The Phoenix Rising from the Ashes
Richard Vallance, ed.
Friesen Press
A groundbreaking anthology of poetry presented in six languages, The Phoenix Rising from the Ashes accomplishes a perfect revival of the sonnet. Divided into themes but without a formal table of contents, this artistically rendered collection provides readers with a sense of both choice and surprise. The 315 sonnets on display counter the popularly held notion that the sonnet is outmoded.
Paul Klee’s Boat
Anzhelina Polonskaya. Andrew Wachtel, tr.
Zephyr Press
Since leaving the world of professional ice dancing, Anzhelina Polonskaya has become Russia’s rising poetic star, with several of her individual pieces appearing previously in WLT. Her latest work of haunting beauty, Paul Klee’s Boat, features her elegant, heartbreaking masterpiece “Kursk: An Oratorio Requiem,” an elegy paying tribute to those aboard the Russian submarine that tragically sunk in 2000.
The King of China
Tilman Rammstedt. Katy Derbyshire, tr.
Seagull Books
The King of China begins when Keith Stapperpfenning and his grandfather are forced into a family vacation to China. When his grandfather dies suddenly, Keith must rely on a guidebook to write a series of letters home. Oddly entertaining, this novel won Tilman Rammstedt the Ingeborg Bachmann Prize in 2008.
The Oasis of Now
Sohrab Sepehri. Kazim Ali & Mohammad Jafar Mahallati, tr.
BOA Editions
The Oasis of Now, the first publication of Sohrab Sepehri’s work in the United States, gathers works from three of Sepehri’s most acclaimed books. Sepehri combines his rich knowledge of Buddhism, Sufi mysticism, and Western traditions in this rapturous collection. Pulsing with life, Sepehri’s poetry mourns and rejoices, celebrating the complex nature of the world and humanity’s place within it.
Revolt
Qaisra Shahraz
Arcadia Books
An upcoming marriage of two wealthy cousins in a small town intimately reveals Pakistani family life. Traditional Muslim values meet modern Western ones, setting off a whimsical collection of problems and events. Regardless of whether the action is in England or Pakistan, Revolt shows what happens in a family where nothing is kept private.
An Imitation of Life
Laura Solomon
Proverse Hong Kong
A giantess aging three times the normal rate, Celia Doom experiences firsthand the horrified harshness of a world displeased with her appearance. Her talent at photography allows her to document the everyday existence of the town she is partly responsible for devastating. Solomon’s first-person novel realistically vocalizes the grotesque beauty this character offers.
Zebra Crossing
Meg Vandermerwe
Oneworld
Chipo, an albino Zimbabwean, narrates the experiences she and her brother have as they retreat to Cape Town on the brink of the World Cup. A plot partly organized by her own brother to profit from a gambler’s notions regarding her albinism soon ensnares her. Meg Vandermerwe’s debut novel, Zebra Crossing is a panorama of South African attitudes toward race.
Some Day
Shemi Zarhin.

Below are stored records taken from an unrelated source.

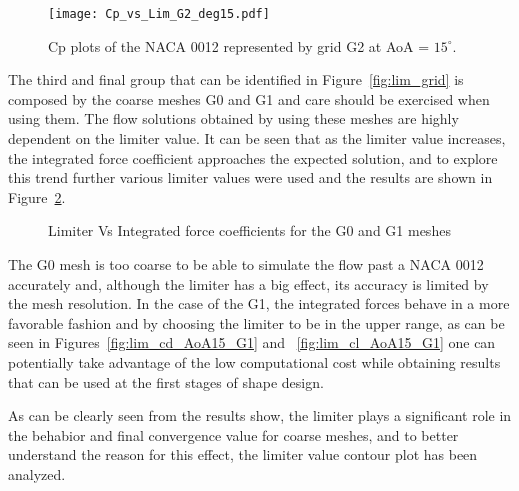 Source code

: \begin{figure}[]
  \centering
    \texttt{[image: Cp\_vs\_Lim\_G2\_deg15.pdf]}
    \caption{Cp plots of the NACA 0012 represented by grid G2 at AoA = $15^\circ$.}
    \label{fig:cp_vs_lim}
\end{figure}

The third and final group that can be identified in Figure~\ref{fig:lim_grid} is composed by the coarse meshes G0 and G1 and care should be exercised when using them. The flow solutions obtained by using these meshes are highly dependent on the limiter value. It can be seen that as the limiter value increases, the integrated force coefficient approaches the expected solution, and to explore this trend further various limiter values were used and the results are shown in Figure~\ref{fig:limiter_exp}.

\begin{figure}[]
  \begin{subfigmatrix}{2}
    \label{fig:lim_cd_AoA15_G0}
    \label{fig:lim_cl_AoA15_G0}
  \end{subfigmatrix}
  \begin{subfigmatrix}{2}
    \label{fig:lim_cd_AoA15_G1}
    \label{fig:lim_cl_AoA15_G1}
  \end{subfigmatrix}
  
  \caption{Limiter Vs Integrated force coefficients for the G0 and G1 meshes}
  \label{fig:limiter_exp}
\end{figure}

The G0 mesh is too coarse to be able to simulate the flow past a NACA 0012 accurately and, although the limiter has a big effect, its accuracy is limited by the mesh resolution. In the case of the G1, the integrated forces behave in a more favorable fashion and by choosing the limiter to be in the upper range, as can be seen in Figures~\ref{fig:lim_cd_AoA15_G1} and ~\ref{fig:lim_cl_AoA15_G1} one can potentially take advantage of the low computational cost while obtaining results that can be used at the first stages of shape design.

As can be clearly seen from the results show, the limiter plays a significant role in the behabior and final convergence value for coarse meshes, and to better understand the reason for this effect, the limiter value contour plot has been analyzed. 

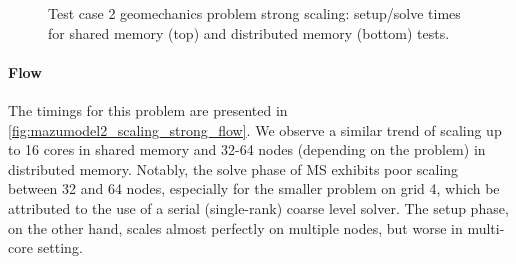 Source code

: \begin{figure} [htbp]
  \begin{subfigure}[t]{0.48\textwidth}
    \centering
    
  \end{subfigure}
  \hfill
  \begin{subfigure}[t]{0.48\textwidth}
  \hspace{\textwidth}
  \end{subfigure}
  \begin{subfigure}[t]{0.48\textwidth}
    \centering
    
  \end{subfigure}
  \hfill
  \begin{subfigure}[t]{0.48\textwidth}
    \centering
    
  \end{subfigure}
  \caption[Test case 2 geomechanics problem strong scaling]{Test case 2 geomechanics problem strong scaling: setup/solve times for shared memory (top) and distributed memory (bottom) tests.}
  \label{fig:mazumodel2_scaling_strong_mech}
\end{figure}

\paragraph{Flow}
The timings for this problem are presented in \cref{fig:mazumodel2_scaling_strong_flow}.   We observe a similar trend of scaling up to 16 cores in shared memory and 32-64 nodes (depending on the problem) in distributed memory.   Notably, the solve phase of MS exhibits poor scaling between 32 and 64 nodes, especially for the smaller problem on grid 4, which be attributed to the use of a serial (single-rank) coarse level solver.   The setup phase, on the other hand, scales almost perfectly on multiple nodes, but worse in multi-core setting.

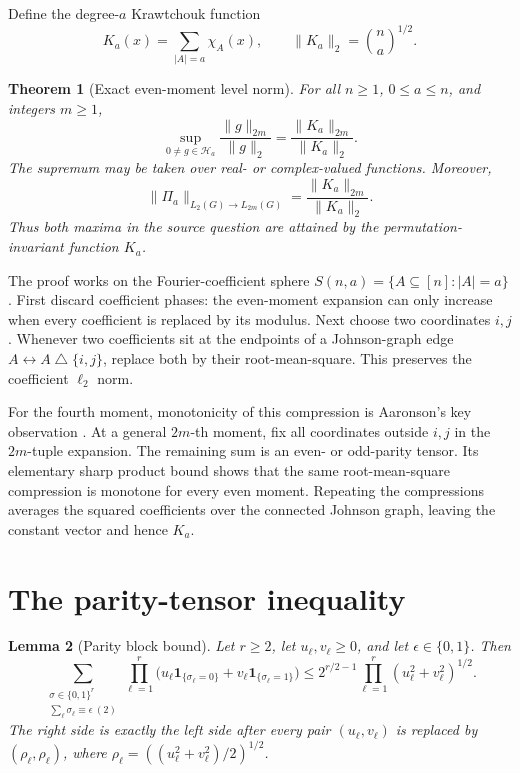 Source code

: \documentclass[11pt]{article}
\newtheorem{theorem}{Theorem}
\newtheorem{lemma}[theorem]{Lemma}
\newcommand{\cH}{\mathcal H}
\begin{document}
Define the degree-$a$ Krawtchouk function
\[
 K_a(x)=\sum_{|A|=a}\chi_A(x),
 \qquad \|K_a\|_2=\binom na^{1/2}.
\]

\begin{theorem}[Exact even-moment level norm]\label{thm:main}
For all $n\geq1$, $0\leq a\leq n$, and integers $m\geq1$,
\begin{equation}\label{eq:level}
 \sup_{0\ne g\in\cH_a}\frac{\|g\|_{2m}}{\|g\|_2}
 =\frac{\|K_a\|_{2m}}{\|K_a\|_2}.
\end{equation}
The supremum may be taken over real- or complex-valued functions.  Moreover,
\begin{equation}\label{eq:projection}
 \|\Pi_a\|_{L_2(G)\to L_{2m}(G)}
 =\frac{\|K_a\|_{2m}}{\|K_a\|_2}.
\end{equation}
Thus both maxima in the source question are attained by the
permutation-invariant function $K_a$.
\end{theorem}

The proof works on the Fourier-coefficient sphere
$S(n,a)=\{A\subseteq[n]:|A|=a\}$.  First discard coefficient phases: the
even-moment expansion can only increase when every coefficient is replaced
by its modulus.  Next choose two coordinates $i,j$.  Whenever two
coefficients sit at the endpoints of a Johnson-graph edge
$A\leftrightarrow A\mathbin\triangle\{i,j\}$, replace both by their
root-mean-square.  This preserves the coefficient $\ell_2$ norm.

For the fourth moment, monotonicity of this compression is Aaronson's key
observation \cite{Aaronson}.  At a general $2m$-th moment, fix all
coordinates outside $i,j$ in the $2m$-tuple expansion.  The remaining
sum is an even- or odd-parity tensor.  Its elementary sharp product bound
shows that the same root-mean-square compression is monotone for every
even moment.  Repeating the compressions averages the squared coefficients
over the connected Johnson graph, leaving the constant vector and hence
$K_a$.

\section{The parity-tensor inequality}

\begin{lemma}[Parity block bound]\label{lem:parity}
Let $r\geq2$, let $u_\ell,v_\ell\geq0$, and let
$\epsilon\in\{0,1\}$.  Then
\begin{equation}\label{eq:parity}
 \sum_{\substack{\sigma\in\{0,1\}^r\\
                  \sum_\ell\sigma_\ell\equiv\epsilon\ (2)}}
 \prod_{\ell=1}^r
 \bigl(u_\ell\mathbf1_{\{\sigma_\ell=0\}}
      +v_\ell\mathbf1_{\{\sigma_\ell=1\}}\bigr)
 \leq
 2^{r/2-1}\prod_{\ell=1}^r(u_\ell^2+v_\ell^2)^{1/2}.
\end{equation}
The right side is exactly the left side after every pair
$(u_\ell,v_\ell)$ is replaced by
$(\rho_\ell,\rho_\ell)$, where
$\rho_\ell=((u_\ell^2+v_\ell^2)/2)^{1/2}$.
\end{lemma}
\end{document}
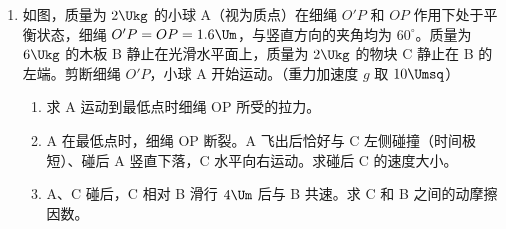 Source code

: \documentclass[\gkver]{gaokaozhenti}
\begin{document}
\begin{enumerate}
{对气体 B 分析，若体积不变的情况下抽去一半的气体，则压强变为原来的一半即 $\frac{1}{2}p_{0}$，则根据玻意耳定律得

$\frac{1}{2}p_{0}V = p_{B}\frac{3}{4}V$

解得 $p_{B} = \frac{2}{3}p_{0}$

（2）由题意可知，弹簧的压缩量为 $\frac{l}{4}$，对活塞受力分析有

$p_{A}S = p_{B}S + F$

根据胡克定律得 $F = k\frac{l}{4}$

联立得 $k = \frac{8p_{0}S}{15l}$
}

\item
如图，质量为 $2 \Ukg$ 的小球 A（视为质点）在细绳 $O'P$ 和 $OP$ 作用下处于平衡状态，细绳 $O'P = OP = 1.6 \Um$，与竖直方向的夹角均为 $60^{\circ}$。质量为 $6 \Ukg$ 的木板 B 静止在光滑水平面上，质量为 $2 \Ukg$ 的物块 C 静止在 B 的左端。剪断细绳 $O'P$，小球 A 开始运动。（重力加速度 $g$ 取 $10 \Umsq$）
\begin{enumerate}
	\item
	求 A 运动到最低点时细绳 OP 所受的拉力。
	\item
	A 在最低点时，细绳 OP 断裂。A 飞出后恰好与 C 左侧碰撞（时间极短）、碰后 A 竖直下落，C 水平向右运动。求碰后 C 的速度大小。
	\item
	A、C 碰后，C 相对 B 滑行 $4 \Um$ 后与 B 共速。求 C 和 B 之间的动摩擦因数。
\end{enumerate}

\end{enumerate}
\end{document}
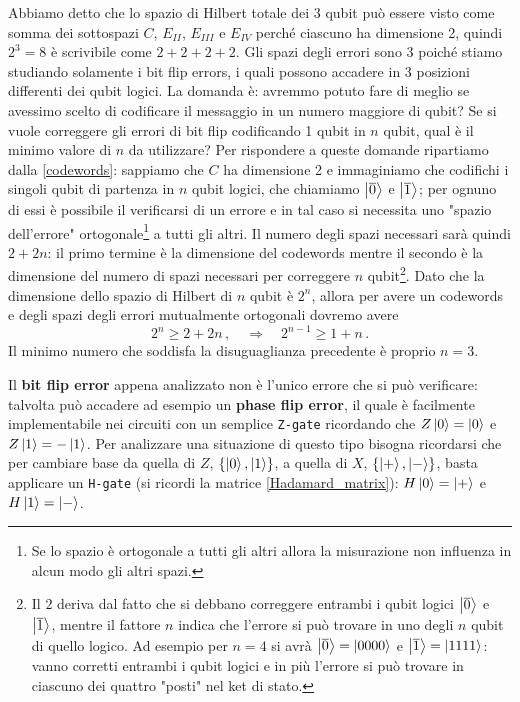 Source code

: \noindent Abbiamo detto che lo spazio di Hilbert totale dei 3 qubit può essere visto come somma dei sottospazi $C$, $E_{II}$, $E_{III}$ e $E_{IV}$ perché ciascuno ha dimensione 2, quindi $2^3 = 8$ è scrivibile come $2 + 2 + 2 + 2$. Gli spazi degli errori sono 3 poiché stiamo studiando solamente i bit flip errors, i quali possono accadere in 3 posizioni differenti dei qubit logici. La domanda è: avremmo potuto fare di meglio se avessimo scelto di codificare il messaggio in un numero maggiore di qubit? Se si vuole correggere gli errori di bit flip codificando 1 qubit in $n$ qubit, qual è il minimo valore di $n$ da utilizzare? Per rispondere a queste domande ripartiamo dalla \eqref{codewords}: sappiamo che $C$ ha dimensione 2 e immaginiamo che codifichi i singoli qubit di partenza in $n$ qubit logici, che chiamiamo $\ket{\overline{0}}$ e $\ket{\overline{1}}$; per ognuno di essi è possibile il verificarsi di un errore e in tal caso si necessita uno "spazio dell'errore" ortogonale\footnote{Se lo spazio è ortogonale a tutti gli altri allora la misurazione non influenza in alcun modo gli altri spazi.} a tutti gli altri. Il numero degli spazi necessari sarà quindi $ 2 + 2n$: il primo termine è la dimensione del codewords mentre il secondo è la dimensione del numero di spazi necessari per correggere $n$ qubit\footnote{Il $2$ deriva dal fatto che si debbano correggere entrambi i qubit logici $\ket{\overline{0}}$ e $\ket{\overline{1}}$, mentre il fattore $n$ indica che l'errore si può trovare in uno degli $n$ qubit di quello logico. Ad esempio per $n=4$ si avrà $\ket{\overline{0}} = \ket{0000}$ e $\ket{\overline{1}} = \ket{1111}$: vanno corretti entrambi i qubit logici e in più l'errore si può trovare in ciascuno dei quattro "posti" nel ket di stato.}. Dato che la dimensione dello spazio di Hilbert di $n$ qubit è $2^n$, allora per avere un codewords e degli spazi degli errori mutualmente ortogonali dovremo avere
\begin{equation*}
    2^n \geq 2 + 2 n \, , \quad \Rightarrow \quad 2^{n-1} \geq 1 + n \, .
\end{equation*}
Il minimo numero che soddisfa la disuguaglianza precedente è proprio $n = 3$.

\noindent Il \textbf{bit flip error} appena analizzato non è l'unico errore che si può verificare: talvolta può accadere ad esempio un \textbf{phase flip error}, il quale è facilmente implementabile nei circuiti con un semplice \texttt{Z-gate} ricordando che $Z \ket{0} = \ket{0}$ e $Z \ket{1} = -\ket{1}$. Per analizzare una situazione di questo tipo bisogna ricordarsi che per cambiare base da quella di $Z$, $\{ \ket{0}, \ket{1} \}$, a quella di $X$, $\{ \ket{+}, \ket{-} \}$, basta applicare un \texttt{H-gate} (si ricordi la matrice \eqref{Hadamard_matrix}): $H \ket{0} = \ket{+}$ e $H \ket{1} = \ket{-}$. 

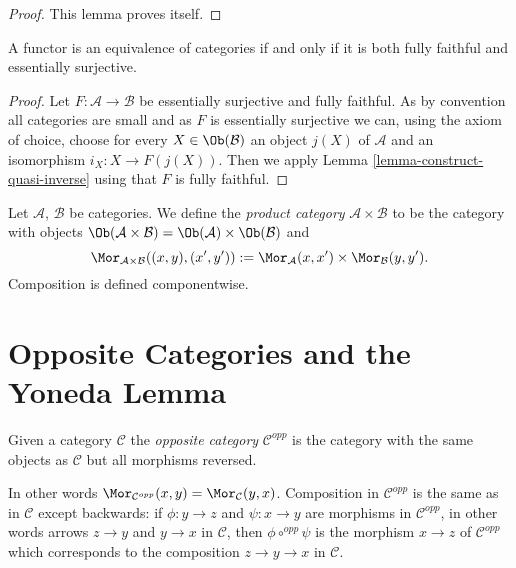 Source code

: \begin{proof}
This lemma proves itself.
\end{proof}

\begin{lemma}
\label{lemma-equivalence-categories}
A functor is an equivalence of categories if and only if it is both fully
faithful and essentially surjective.
\end{lemma}

\begin{proof}
Let $F : \mathcal{A} \to \mathcal{B}$ be essentially surjective and fully
faithful. As by convention all categories are small and as $F$ is essentially
surjective we can, using the axiom of choice, choose for every
$X \in \Ob(\mathcal{B})$ an object $j(X)$ of $\mathcal{A}$ and an
isomorphism $i_X : X \to F(j(X))$. Then we apply
Lemma \ref{lemma-construct-quasi-inverse}
using that $F$ is fully faithful.
\end{proof}

\begin{definition}
\label{definition-product-category}
Let $\mathcal{A}$, $\mathcal{B}$ be categories.
We define the {\it product category}
$\mathcal{A} \times \mathcal{B}$ to be the category with
objects
$\Ob(\mathcal{A} \times \mathcal{B}) =
\Ob(\mathcal{A}) \times \Ob(\mathcal{B})$
and
$$
\Mor_{\mathcal{A} \times \mathcal{B}}((x, y), (x', y'))
:=
\Mor_\mathcal{A}(x, x')\times
\Mor_\mathcal{B}(y, y').
$$
Composition is defined componentwise.
\end{definition}


\section{Opposite Categories and the Yoneda Lemma}
\label{section-opposite}

\begin{definition}
\label{definition-opposite}
Given a category $\mathcal{C}$ the {\it opposite category}
$\mathcal{C}^{opp}$ is the category with the same objects
as $\mathcal{C}$ but all morphisms reversed.
\end{definition}

\noindent
In other words
$\Mor_{\mathcal{C}^{opp}}(x, y) = \Mor_\mathcal{C}(y, x)$.
Composition in $\mathcal{C}^{opp}$ is the same as in $\mathcal{C}$
except backwards: if $\phi : y \to z$ and $\psi : x \to y$
are morphisms in $\mathcal{C}^{opp}$, in other words arrows
$z \to y$ and $y \to x$ in $\mathcal{C}$,
then $\phi \circ^{opp} \psi$ is the morphism $x \to z$
of $\mathcal{C}^{opp}$ which corresponds to the composition
$z \to y \to x$ in $\mathcal{C}$.


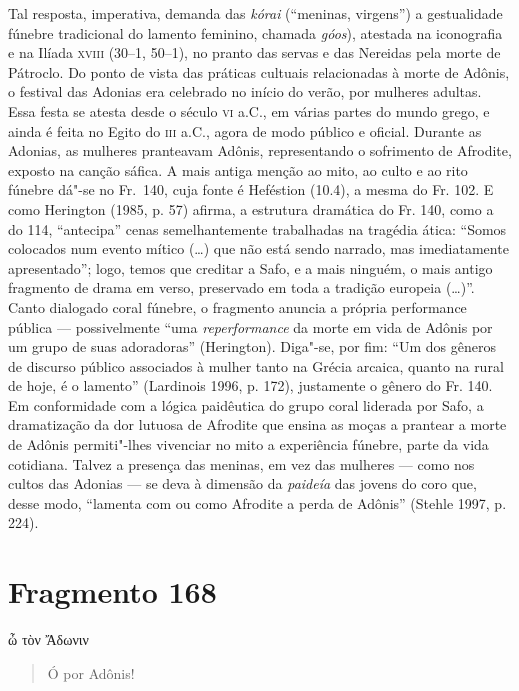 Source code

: {\pagebreak
Tal resposta, imperativa, demanda das \textit{kórai} (``meninas, virgens'') a gestualidade fúnebre tradicional do lamento feminino, chamada \textit{góos}), atestada na iconografia e na Ilíada \textsc{xviii} (30--1, 50--1), no pranto das servas e das Nereidas pela morte de Pátroclo.
Do ponto de vista das práticas cultuais relacionadas à morte de Adônis, o festival das Adonias 
era celebrado no início do verão, por mulheres adultas. Essa festa se atesta 
desde o século \textsc{vi} a.C., em várias partes do
mundo grego, e ainda é feita no Egito do \textsc{iii} a.C., agora de modo público e
oficial. Durante as Adonias, as mulheres pranteavam Adônis, representando o
sofrimento de Afrodite, exposto na canção sáfica. A mais antiga
menção ao mito, ao culto e ao rito fúnebre dá"-se no Fr.~140, cuja fonte é
Heféstion (10.4), a mesma do Fr. 102. E como Herington (1985, p. 57) afirma, a estrutura dramática do Fr. 140,  como a do 114, “antecipa” cenas semelhantemente trabalhadas na tragédia ática: “Somos colocados num evento mítico (\ldots{}) que não está sendo narrado, mas imediatamente apresentado”; logo,  temos que creditar a Safo, e a mais ninguém, o mais antigo fragmento de drama em verso, preservado em toda a tradição europeia (\ldots{})”. Canto dialogado coral fúnebre, o fragmento anuncia a própria performance pública --- possivelmente “uma \textit{reperformance} da morte em vida de Adônis por um grupo de suas adoradoras” (Herington). Diga"-se, por fim: “Um dos gêneros de discurso público associados à mulher tanto na Grécia arcaica, quanto na rural de hoje, é o lamento” (Lardinois 1996, p. 172), justamente o gênero do Fr. 140. Em conformidade com a lógica
paidêutica do grupo coral liderada por Safo, a dramatização da dor lutuosa de Afrodite que ensina as moças a prantear a morte de Adônis permiti"-lhes vivenciar no mito a experiência fúnebre, parte da vida cotidiana. Talvez a presença das meninas, em vez das mulheres --- como nos cultos das Adonias --- se deva à dimensão da \textit{paideía} das jovens do coro que, desse modo, “lamenta com ou como Afrodite a perda de Adônis” (Stehle 1997, p. 224). }

\pagebreak
\section{Fragmento 168}

\begin{gkverse}
ὦ τὸν Ἄδωνιν
\end{gkverse}

\begin{verse}
Ó por Adônis!
\end{verse}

Yardenne Greenspan, tr.
New Vessel Press
Shemi Zarhin’s first novel begins in Tiberias, Israel, on the shores of the Sea of Galilee. Tiberias becomes a place marked for its passion, family tragedy, and, most of all, its cooking. Following Shlomi, a small boy in love with Ella, his neighbor from Poland, their heartbreaking histories and yet humorous dynamic give the reader insight into the emotional history of Israel in the twentieth century.
To Do Wid Me
Benjamin Zephaniah
Bloodaxe / Dufour Editions
To Do Wid Me is an exuberant experiment in poetry publishing, as it is not meant to be simply read but seen and heard. This collection is a mixture of political poetry shouting for multiculturalism and spunky children’s poetry, accompanied by a DVD of live performances that illuminate the spirit and rhythm of Zephaniah’s poetic style.